Task to complete: Repeat only the lines below from the one containing "Cada cliente cadastrado" through the one containing "docker-compose up", inclusive, exactly as written.

Input data:
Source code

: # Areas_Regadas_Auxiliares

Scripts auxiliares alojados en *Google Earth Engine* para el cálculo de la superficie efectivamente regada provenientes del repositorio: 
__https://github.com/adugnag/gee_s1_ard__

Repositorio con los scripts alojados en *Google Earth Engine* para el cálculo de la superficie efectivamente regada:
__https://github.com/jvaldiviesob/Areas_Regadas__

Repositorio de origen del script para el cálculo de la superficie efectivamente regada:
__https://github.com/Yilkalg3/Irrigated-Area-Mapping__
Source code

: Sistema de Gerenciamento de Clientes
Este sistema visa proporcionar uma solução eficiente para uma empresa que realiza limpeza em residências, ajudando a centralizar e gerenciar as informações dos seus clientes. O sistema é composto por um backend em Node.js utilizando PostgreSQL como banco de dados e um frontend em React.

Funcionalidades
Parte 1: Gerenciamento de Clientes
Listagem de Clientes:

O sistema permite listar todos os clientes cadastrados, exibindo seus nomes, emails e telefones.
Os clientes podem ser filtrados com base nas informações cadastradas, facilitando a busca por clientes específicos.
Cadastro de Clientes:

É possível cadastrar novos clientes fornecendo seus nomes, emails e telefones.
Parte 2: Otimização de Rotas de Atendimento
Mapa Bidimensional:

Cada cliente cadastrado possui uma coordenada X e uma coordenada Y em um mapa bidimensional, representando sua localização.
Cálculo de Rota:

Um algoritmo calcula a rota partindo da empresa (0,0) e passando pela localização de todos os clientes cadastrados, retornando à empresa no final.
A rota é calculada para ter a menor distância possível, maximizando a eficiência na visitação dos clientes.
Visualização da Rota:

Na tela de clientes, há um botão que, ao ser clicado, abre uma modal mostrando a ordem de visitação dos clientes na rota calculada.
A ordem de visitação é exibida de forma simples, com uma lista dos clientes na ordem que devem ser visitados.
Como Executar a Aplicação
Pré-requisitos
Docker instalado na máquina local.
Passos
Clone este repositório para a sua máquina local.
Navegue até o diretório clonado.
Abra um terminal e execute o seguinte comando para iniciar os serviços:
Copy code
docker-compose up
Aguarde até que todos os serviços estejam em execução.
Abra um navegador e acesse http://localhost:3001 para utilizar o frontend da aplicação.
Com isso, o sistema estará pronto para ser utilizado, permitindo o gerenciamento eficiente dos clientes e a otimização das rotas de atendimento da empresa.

Answer to the problem:
Cada cliente cadastrado possui uma coordenada X e uma coordenada Y em um mapa bidimensional, representando sua localização.
Cálculo de Rota:

Um algoritmo calcula a rota partindo da empresa (0,0) e passando pela localização de todos os clientes cadastrados, retornando à empresa no final.
A rota é calculada para ter a menor distância possível, maximizando a eficiência na visitação dos clientes.
Visualização da Rota:

Na tela de clientes, há um botão que, ao ser clicado, abre uma modal mostrando a ordem de visitação dos clientes na rota calculada.
A ordem de visitação é exibida de forma simples, com uma lista dos clientes na ordem que devem ser visitados.
Como Executar a Aplicação
Pré-requisitos
Docker instalado na máquina local.
Passos
Clone este repositório para a sua máquina local.
Navegue até o diretório clonado.
Abra um terminal e execute o seguinte comando para iniciar os serviços:
Copy code
docker-compose up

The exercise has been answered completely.